A PCV valve is a part to control the flow rate of Blowby gas in a PCV system. A PCV system re-burns Blowby gas with fuel in a combustion chamber. Some gas enters to a crankcase room through the gap between piston ring and engine cylinder wall. This gas si called 'Blowby gas'. This gas causes many problems. In environmental view, Blowby gas includes about $25\~35\%$ hydrocarbon{HC) of total generated HC in an automobile. Hydrocarbon is a very harmful pollutant element in our life. In mechanical view, Blowby gas has some reaction with lubricant oil of crankcase room. Then, this causes lubricant oil contamination, crankcase corrosion and a decrease fo engine efficiency. Consequently, Blowby gas must be eliminated from a crankcase room. In this study, we simulated internal flow characteristics in a PCV valve according to spool dynamic behavior using local remeshing method And, we programmed our sub routine to simulate a spool dynamic motion.
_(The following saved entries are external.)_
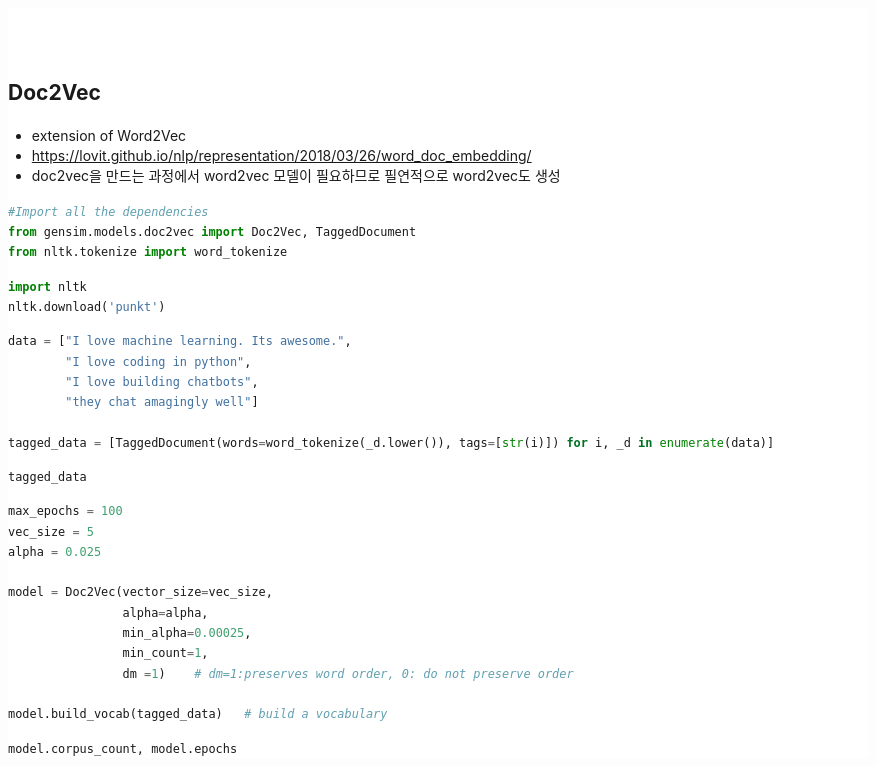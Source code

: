 <br>

<br>

## Doc2Vec

- extension of Word2Vec 
- https://lovit.github.io/nlp/representation/2018/03/26/word_doc_embedding/
- doc2vec을 만드는 과정에서 word2vec 모델이 필요하므로 필연적으로 word2vec도 생성


```python
#Import all the dependencies
from gensim.models.doc2vec import Doc2Vec, TaggedDocument
from nltk.tokenize import word_tokenize
```


```python
import nltk
nltk.download('punkt')
```


```python
data = ["I love machine learning. Its awesome.",
        "I love coding in python",
        "I love building chatbots",
        "they chat amagingly well"]

tagged_data = [TaggedDocument(words=word_tokenize(_d.lower()), tags=[str(i)]) for i, _d in enumerate(data)]
```


```python
tagged_data
```


```python
max_epochs = 100
vec_size = 5
alpha = 0.025

model = Doc2Vec(vector_size=vec_size,
                alpha=alpha, 
                min_alpha=0.00025,
                min_count=1,
                dm =1)    # dm=1:preserves word order, 0: do not preserve order
  
model.build_vocab(tagged_data)   # build a vocabulary
```


```python
model.corpus_count, model.epochs
```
As results, spool dynamic behavior is periodically oscillated by the relationship between fluid force and elastic force of spring. And its magnitude is linearly increased by the differential pressure between inlet and outlet. Also, as spool is largely moved, flow area is suddenly decreased at orifice. For this reason, flow velocity is rapidly decreased by viscous effect.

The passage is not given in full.